▶ _EXERCISE BRIEF_
Give back each record precisely, pictures excluded.

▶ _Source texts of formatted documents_
BEGIN

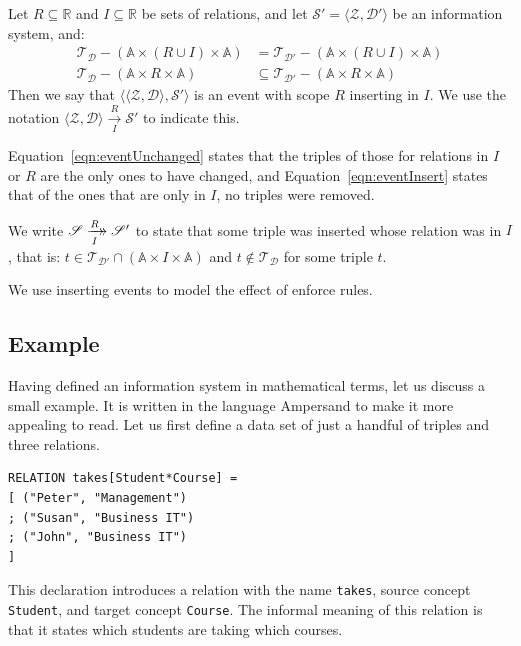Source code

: \documentclass[runningheads]{llncs}
\newcommand{\xrightarrowdbl}[2][]{%
  \xrightarrow[#1]{#2}\mathrel{\mkern-14mu}\rightarrow
}
\newcommand{\pair}[2]{\langle{#1},{#2}\rangle}
\newcommand{\Atoms}{\mathbb{A}}
\newcommand{\Rels}{\mathbb{R}}   %
\newcommand{\triples}{\mathcal{T}}
\newcommand{\Triple}[3]{#1\times#2\times#3}
\newcommand{\dataset}{\mathscr{D}}
\newcommand{\schema}{\mathscr{Z}}
\newcommand{\infsys}{\mathscr{S}}
\begin{document}
   \begin{definition}[Event]
   Let $R \subseteq \Rels$ and $I \subseteq \Rels$ be sets of relations, and let $\infsys' = \pair{\schema}{\dataset'}$ be an information system, and:
      \begin{align}
      \triples_{\dataset} - (\Triple{\Atoms}{(R \cup I)}{\Atoms}) &= \triples_{\dataset'} - (\Triple{\Atoms}{(R \cup I)}{\Atoms})
   \label{eqn:eventUnchanged}\\
      \triples_{\dataset} - (\Triple{\Atoms}{R}{\Atoms}) &\subseteq \triples_{\dataset'} - (\Triple{\Atoms}{R}{\Atoms})
   \label{eqn:eventInsert}
   \end{align}
   Then we say that $\pair{\pair{\schema}{\dataset}}{\infsys'}$ is an event with scope $R$ inserting in $I$.
   We use the notation $\pair{\schema}{\dataset} \xrightarrow[I]{R} \infsys'$ to indicate this.
   \end{definition}
   
   Equation~\ref{eqn:eventUnchanged} states that the triples of those for relations in $I$ or $R$ are the only ones to have changed, and Equation~\ref{eqn:eventInsert} states that of the ones that are only in $I$, no triples were removed.
   
   \begin{definition}
   We write $\infsys \xrightarrowdbl[I]{R} \infsys'$ to state that some triple was inserted whose relation was in $I$, that is:
   $t \in \triples_{\dataset'} \cap (\Triple{\Atoms}{I}{\Atoms})$ and $t \not\in \triples_{\dataset}$ for some triple $t$.
   \end{definition}
   
   We use inserting events to model the effect of enforce rules.

\subsection{Example}
\label{sct:Example existing IS}
   Having defined an information system in mathematical terms, let us discuss a small example.
   It is written in the language Ampersand to make it more appealing to read.
   Let us first define a data set of just a handful of triples and three relations.
\begin{verbatim}
RELATION takes[Student*Course] =
[ ("Peter", "Management")
; ("Susan", "Business IT")
; ("John", "Business IT")
]
\end{verbatim}
   This declaration introduces a relation with the name \verb#takes#,
   source concept \verb#Student#, and
   target concept \verb#Course#.
   The informal meaning of this relation is that it states which students are taking which courses.
\end{document}
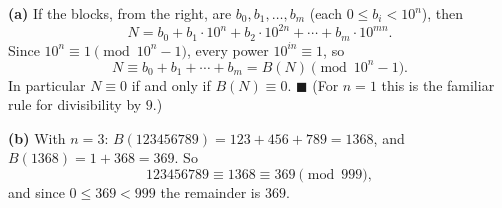 \textbf{(a)} If the blocks, from the right, are $b_0,b_1,\dots,b_m$ (each $0\le b_i<10^n$), then
\[N=b_0+b_1\cdot10^n+b_2\cdot10^{2n}+\cdots+b_m\cdot10^{mn}.\]
Since $10^n\equiv1\pmod{10^n-1}$, every power $10^{in}\equiv1$, so
\[N\equiv b_0+b_1+\cdots+b_m=B(N)\pmod{10^n-1}.\]
In particular $N\equiv0$ if and only if $B(N)\equiv0$. $\blacksquare$ (For $n=1$ this is the familiar rule for divisibility by $9$.)

\textbf{(b)} With $n=3$: $B(123456789)=123+456+789=1368$, and $B(1368)=1+368=369$. So
\[123456789\equiv1368\equiv369\pmod{999},\]
and since $0\le369<999$ the remainder is $\boxed{369}$.
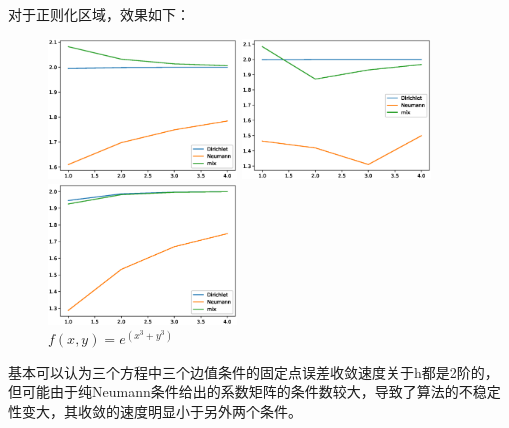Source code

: \documentclass[12]{article}%
\begin{document}
对于正则化区域，效果如下：
\begin{figure}[H]
    \centering
    \begin{minipage}[t]{0.3\textwidth}
    \centering
    \includegraphics[width=5cm]{../pic/fun1_regu_points.eps}
    \caption{$f(x,y)=e^(x^3+y^3)$}
    \end{minipage}
    \begin{minipage}[t]{0.3\textwidth}
    \centering
    \includegraphics[width=5cm]{../pic/fun2_regu_points.eps}
    \caption{$f(x,y)=sin(3x+3y)$}
    \end{minipage}
    \begin{minipage}[t]{0.3\textwidth}
    \centering
    \includegraphics[width=5cm]{../pic/fun3_regu_points.eps}
    \caption{$f(x,y)=e^(x^3+y^3)$}
    \end{minipage}
\end{figure}
基本可以认为三个方程中三个边值条件的固定点误差收敛速度关于h都是2阶的，但可能由于纯Neumann条件给出的系数矩阵的条件数较大，导致了算法的不稳定性变大，其收敛的速度明显小于另外两个条件。
\end{document}
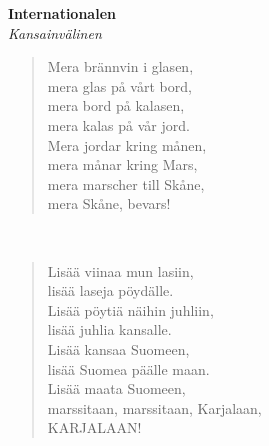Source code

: %
%
\noindent\begin{minipage}{\linewidth}
\vspace{5pt}
\parbox[t]{0.85\linewidth}{\raggedright {\large\bf Internationalen}\\[2pt]\small\emph{Kansainvälinen}\\[6pt]}
\begin{verse}
	
	Mera brännvin i glasen,\\
	mera glas på vårt bord,\\
	mera bord på kalasen,\\
	mera kalas på vår jord.\\
	Mera jordar kring månen,\\
	mera månar kring Mars,\\
	mera marscher till Skåne,\\
	mera Skåne, bevars!\\
\end{verse}
\end{minipage}\\[10pt]
\noindent\begin{minipage}{\linewidth}
\begin{verse}
	Lisää viinaa mun lasiin,\\
	lisää laseja pöydälle.\\
	Lisää pöytiä näihin juhliin,\\
	lisää juhlia kansalle.\\
	Lisää kansaa Suomeen,\\
	lisää Suomea päälle maan.\\
	Lisää maata Suomeen,\\
	marssitaan, marssitaan, Karjalaan,\\
	KARJALAAN!\\
\end{verse}
\end{minipage}\\[10pt]
%
%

END

▶ _YOUR RESPONSE_
Source code

: \documentclass[runningheads]{llncs}
\newcommand{\xrightarrowdbl}[2][]{%
  \xrightarrow[#1]{#2}\mathrel{\mkern-14mu}\rightarrow
}
\newcommand{\pair}[2]{\langle{#1},{#2}\rangle}
\newcommand{\Atoms}{\mathbb{A}}
\newcommand{\Rels}{\mathbb{R}}   %
\newcommand{\triples}{\mathcal{T}}
\newcommand{\Triple}[3]{#1\times#2\times#3}
\newcommand{\dataset}{\mathscr{D}}
\newcommand{\schema}{\mathscr{Z}}
\newcommand{\infsys}{\mathscr{S}}
\begin{document}
   \begin{definition}[Event]
   Let $R \subseteq \Rels$ and $I \subseteq \Rels$ be sets of relations, and let $\infsys' = \pair{\schema}{\dataset'}$ be an information system, and:
      \begin{align}
      \triples_{\dataset} - (\Triple{\Atoms}{(R \cup I)}{\Atoms}) &= \triples_{\dataset'} - (\Triple{\Atoms}{(R \cup I)}{\Atoms})
   \label{eqn:eventUnchanged}\\
      \triples_{\dataset} - (\Triple{\Atoms}{R}{\Atoms}) &\subseteq \triples_{\dataset'} - (\Triple{\Atoms}{R}{\Atoms})
   \label{eqn:eventInsert}
   \end{align}
   Then we say that $\pair{\pair{\schema}{\dataset}}{\infsys'}$ is an event with scope $R$ inserting in $I$.
   We use the notation $\pair{\schema}{\dataset} \xrightarrow[I]{R} \infsys'$ to indicate this.
   \end{definition}
   
   Equation~\ref{eqn:eventUnchanged} states that the triples of those for relations in $I$ or $R$ are the only ones to have changed, and Equation~\ref{eqn:eventInsert} states that of the ones that are only in $I$, no triples were removed.
   
   \begin{definition}
   We write $\infsys \xrightarrowdbl[I]{R} \infsys'$ to state that some triple was inserted whose relation was in $I$, that is:
   $t \in \triples_{\dataset'} \cap (\Triple{\Atoms}{I}{\Atoms})$ and $t \not\in \triples_{\dataset}$ for some triple $t$.
   \end{definition}
   
   We use inserting events to model the effect of enforce rules.

\subsection{Example}
\label{sct:Example existing IS}
   Having defined an information system in mathematical terms, let us discuss a small example.
   It is written in the language Ampersand to make it more appealing to read.
   Let us first define a data set of just a handful of triples and three relations.
\begin{verbatim}
RELATION takes[Student*Course] =
[ ("Peter", "Management")
; ("Susan", "Business IT")
; ("John", "Business IT")
]
\end{verbatim}
   This declaration introduces a relation with the name \verb#takes#,
   source concept \verb#Student#, and
   target concept \verb#Course#.
   The informal meaning of this relation is that it states which students are taking which courses.
\end{document}
 \textbf{(a)} If the blocks, from the right, are $b_0,b_1,\dots,b_m$ (each $0\le b_i<10^n$), then
\[N=b_0+b_1\cdot10^n+b_2\cdot10^{2n}+\cdots+b_m\cdot10^{mn}.\]
Since $10^n\equiv1\pmod{10^n-1}$, every power $10^{in}\equiv1$, so
\[N\equiv b_0+b_1+\cdots+b_m=B(N)\pmod{10^n-1}.\]
In particular $N\equiv0$ if and only if $B(N)\equiv0$. $\blacksquare$ (For $n=1$ this is the familiar rule for divisibility by $9$.)

\textbf{(b)} With $n=3$: $B(123456789)=123+456+789=1368$, and $B(1368)=1+368=369$. So
\[123456789\equiv1368\equiv369\pmod{999},\]
and since $0\le369<999$ the remainder is $\boxed{369}$.
Source code

: \documentclass[12]{article}%
\begin{document}
对于正则化区域，效果如下：
\begin{figure}[H]
    \centering
    \begin{minipage}[t]{0.3\textwidth}
    \centering
    \includegraphics[width=5cm]{../pic/fun1_regu_points.eps}
    \caption{$f(x,y)=e^(x^3+y^3)$}
    \end{minipage}
    \begin{minipage}[t]{0.3\textwidth}
    \centering
    \includegraphics[width=5cm]{../pic/fun2_regu_points.eps}
    \caption{$f(x,y)=sin(3x+3y)$}
    \end{minipage}
    \begin{minipage}[t]{0.3\textwidth}
    \centering
    \includegraphics[width=5cm]{../pic/fun3_regu_points.eps}
    \caption{$f(x,y)=e^(x^3+y^3)$}
    \end{minipage}
\end{figure}
基本可以认为三个方程中三个边值条件的固定点误差收敛速度关于h都是2阶的，但可能由于纯Neumann条件给出的系数矩阵的条件数较大，导致了算法的不稳定性变大，其收敛的速度明显小于另外两个条件。
\end{document}
Source code

: %
%
\noindent\begin{minipage}{\linewidth}
\vspace{5pt}
\parbox[t]{0.85\linewidth}{\raggedright {\large\bf Internationalen}\\[2pt]\small\emph{Kansainvälinen}\\[6pt]}
\begin{verse}
	
	Mera brännvin i glasen,\\
	mera glas på vårt bord,\\
	mera bord på kalasen,\\
	mera kalas på vår jord.\\
	Mera jordar kring månen,\\
	mera månar kring Mars,\\
	mera marscher till Skåne,\\
	mera Skåne, bevars!\\
\end{verse}
\end{minipage}\\[10pt]
\noindent\begin{minipage}{\linewidth}
\begin{verse}
	Lisää viinaa mun lasiin,\\
	lisää laseja pöydälle.\\
	Lisää pöytiä näihin juhliin,\\
	lisää juhlia kansalle.\\
	Lisää kansaa Suomeen,\\
	lisää Suomea päälle maan.\\
	Lisää maata Suomeen,\\
	marssitaan, marssitaan, Karjalaan,\\
	KARJALAAN!\\
\end{verse}
\end{minipage}\\[10pt]
%
%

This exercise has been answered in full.